> _YOUR TASK_
Below are the entries; give again exactly the lines from the one mentioning "- [x] **Lógicos:**" through the one mentioning "- [x] **Conversão Explícita (Casting)** ✅", inclusive.

> _GIVEN DATA_
*** Begin section ***

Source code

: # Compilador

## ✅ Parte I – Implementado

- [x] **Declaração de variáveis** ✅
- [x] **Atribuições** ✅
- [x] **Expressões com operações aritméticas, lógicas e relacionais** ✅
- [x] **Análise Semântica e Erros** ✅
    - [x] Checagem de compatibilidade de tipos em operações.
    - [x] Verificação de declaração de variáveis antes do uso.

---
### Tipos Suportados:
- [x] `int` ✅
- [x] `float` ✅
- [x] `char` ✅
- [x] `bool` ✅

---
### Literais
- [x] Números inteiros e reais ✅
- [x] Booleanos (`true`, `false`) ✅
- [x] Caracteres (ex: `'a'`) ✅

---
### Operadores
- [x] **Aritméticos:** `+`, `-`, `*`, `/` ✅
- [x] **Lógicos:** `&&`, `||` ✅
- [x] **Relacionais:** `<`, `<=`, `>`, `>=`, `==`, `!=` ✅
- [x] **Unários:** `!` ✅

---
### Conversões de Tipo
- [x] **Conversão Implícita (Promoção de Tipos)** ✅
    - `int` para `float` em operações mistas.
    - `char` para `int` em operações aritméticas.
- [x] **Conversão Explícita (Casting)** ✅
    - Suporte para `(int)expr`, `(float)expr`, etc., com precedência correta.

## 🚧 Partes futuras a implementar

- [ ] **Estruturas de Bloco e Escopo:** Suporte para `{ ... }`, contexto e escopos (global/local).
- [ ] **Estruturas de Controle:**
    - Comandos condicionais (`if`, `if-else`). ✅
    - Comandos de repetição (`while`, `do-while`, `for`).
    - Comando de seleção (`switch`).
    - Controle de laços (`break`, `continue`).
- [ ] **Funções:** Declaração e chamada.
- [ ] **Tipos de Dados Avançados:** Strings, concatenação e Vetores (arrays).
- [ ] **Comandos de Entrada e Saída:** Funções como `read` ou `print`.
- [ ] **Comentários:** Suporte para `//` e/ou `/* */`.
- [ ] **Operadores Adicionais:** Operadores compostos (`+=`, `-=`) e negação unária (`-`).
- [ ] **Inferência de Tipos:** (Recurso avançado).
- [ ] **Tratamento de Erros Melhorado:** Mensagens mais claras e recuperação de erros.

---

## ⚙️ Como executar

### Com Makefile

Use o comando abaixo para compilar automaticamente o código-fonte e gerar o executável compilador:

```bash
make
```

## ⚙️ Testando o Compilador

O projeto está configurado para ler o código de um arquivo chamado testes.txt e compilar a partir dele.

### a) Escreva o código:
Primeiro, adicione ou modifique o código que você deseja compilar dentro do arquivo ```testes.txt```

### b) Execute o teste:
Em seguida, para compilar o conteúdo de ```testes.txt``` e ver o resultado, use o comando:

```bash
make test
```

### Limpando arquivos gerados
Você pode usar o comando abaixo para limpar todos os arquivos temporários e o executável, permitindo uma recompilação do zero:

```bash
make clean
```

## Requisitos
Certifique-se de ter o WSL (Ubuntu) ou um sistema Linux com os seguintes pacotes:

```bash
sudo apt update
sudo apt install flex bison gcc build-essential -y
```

*** End section ***
*** Begin section ***

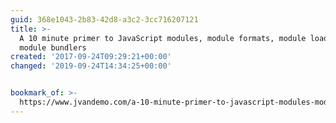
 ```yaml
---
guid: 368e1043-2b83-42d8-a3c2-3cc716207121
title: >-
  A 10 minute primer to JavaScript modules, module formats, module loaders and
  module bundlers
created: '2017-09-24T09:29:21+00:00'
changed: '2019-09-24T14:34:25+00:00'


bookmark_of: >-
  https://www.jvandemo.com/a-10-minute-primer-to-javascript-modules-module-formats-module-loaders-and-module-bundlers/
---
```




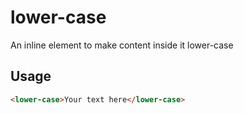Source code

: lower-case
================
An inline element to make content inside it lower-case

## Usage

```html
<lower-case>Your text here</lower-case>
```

*** End section ***
*** Begin section ***

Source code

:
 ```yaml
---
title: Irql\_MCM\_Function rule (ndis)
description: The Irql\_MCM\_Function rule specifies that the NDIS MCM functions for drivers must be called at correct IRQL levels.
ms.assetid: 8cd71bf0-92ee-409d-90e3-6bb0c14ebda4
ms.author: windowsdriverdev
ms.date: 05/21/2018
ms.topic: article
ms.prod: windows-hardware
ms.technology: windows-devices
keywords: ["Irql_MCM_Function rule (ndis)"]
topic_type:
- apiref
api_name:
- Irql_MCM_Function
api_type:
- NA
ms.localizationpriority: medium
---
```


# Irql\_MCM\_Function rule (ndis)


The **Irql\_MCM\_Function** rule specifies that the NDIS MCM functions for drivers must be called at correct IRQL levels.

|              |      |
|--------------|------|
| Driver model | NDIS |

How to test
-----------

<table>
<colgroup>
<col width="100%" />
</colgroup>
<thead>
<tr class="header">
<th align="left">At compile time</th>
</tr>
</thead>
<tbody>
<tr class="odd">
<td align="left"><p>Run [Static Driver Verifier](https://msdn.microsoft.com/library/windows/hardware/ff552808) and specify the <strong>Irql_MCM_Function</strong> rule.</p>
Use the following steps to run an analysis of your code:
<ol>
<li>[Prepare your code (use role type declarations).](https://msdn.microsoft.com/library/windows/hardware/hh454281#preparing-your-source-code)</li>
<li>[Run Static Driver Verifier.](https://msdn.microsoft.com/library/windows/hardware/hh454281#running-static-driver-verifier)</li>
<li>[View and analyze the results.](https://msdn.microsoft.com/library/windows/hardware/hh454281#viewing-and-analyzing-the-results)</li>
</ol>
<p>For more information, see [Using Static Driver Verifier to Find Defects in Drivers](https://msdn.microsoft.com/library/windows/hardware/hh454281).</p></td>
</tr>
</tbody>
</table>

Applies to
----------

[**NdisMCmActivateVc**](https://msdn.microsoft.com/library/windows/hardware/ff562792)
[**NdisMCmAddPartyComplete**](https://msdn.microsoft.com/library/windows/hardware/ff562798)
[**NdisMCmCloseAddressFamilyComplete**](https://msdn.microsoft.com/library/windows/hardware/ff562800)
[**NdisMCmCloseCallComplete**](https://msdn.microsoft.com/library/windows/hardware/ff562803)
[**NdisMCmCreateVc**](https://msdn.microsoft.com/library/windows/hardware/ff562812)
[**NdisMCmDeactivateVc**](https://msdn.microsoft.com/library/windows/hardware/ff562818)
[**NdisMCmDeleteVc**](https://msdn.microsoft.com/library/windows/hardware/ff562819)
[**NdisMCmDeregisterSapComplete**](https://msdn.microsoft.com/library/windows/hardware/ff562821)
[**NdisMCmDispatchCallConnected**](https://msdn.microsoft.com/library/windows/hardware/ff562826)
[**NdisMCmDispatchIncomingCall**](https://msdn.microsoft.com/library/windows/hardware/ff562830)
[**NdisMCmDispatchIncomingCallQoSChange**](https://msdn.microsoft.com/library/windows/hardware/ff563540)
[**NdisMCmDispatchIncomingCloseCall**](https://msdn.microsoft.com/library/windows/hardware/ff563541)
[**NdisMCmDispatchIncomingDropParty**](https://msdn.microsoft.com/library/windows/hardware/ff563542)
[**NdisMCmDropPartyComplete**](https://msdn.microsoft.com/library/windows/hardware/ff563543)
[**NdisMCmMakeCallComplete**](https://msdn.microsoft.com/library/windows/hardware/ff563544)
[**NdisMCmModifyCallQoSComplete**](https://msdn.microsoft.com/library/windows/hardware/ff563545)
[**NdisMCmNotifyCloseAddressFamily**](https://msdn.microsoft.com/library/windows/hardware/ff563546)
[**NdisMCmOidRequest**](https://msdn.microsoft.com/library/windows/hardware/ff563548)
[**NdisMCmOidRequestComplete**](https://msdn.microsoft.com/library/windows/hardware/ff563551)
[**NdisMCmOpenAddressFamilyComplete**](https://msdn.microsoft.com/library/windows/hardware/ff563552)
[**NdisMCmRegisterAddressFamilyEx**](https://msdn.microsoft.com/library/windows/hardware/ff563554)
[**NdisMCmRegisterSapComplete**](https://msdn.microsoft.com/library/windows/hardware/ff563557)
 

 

*** End section ***

> _TASK ANSWER_
- [x] **Lógicos:** `&&`, `||` ✅
- [x] **Relacionais:** `<`, `<=`, `>`, `>=`, `==`, `!=` ✅
- [x] **Unários:** `!` ✅

---
### Conversões de Tipo
- [x] **Conversão Implícita (Promoção de Tipos)** ✅
    - `int` para `float` em operações mistas.
    - `char` para `int` em operações aritméticas.
- [x] **Conversão Explícita (Casting)** ✅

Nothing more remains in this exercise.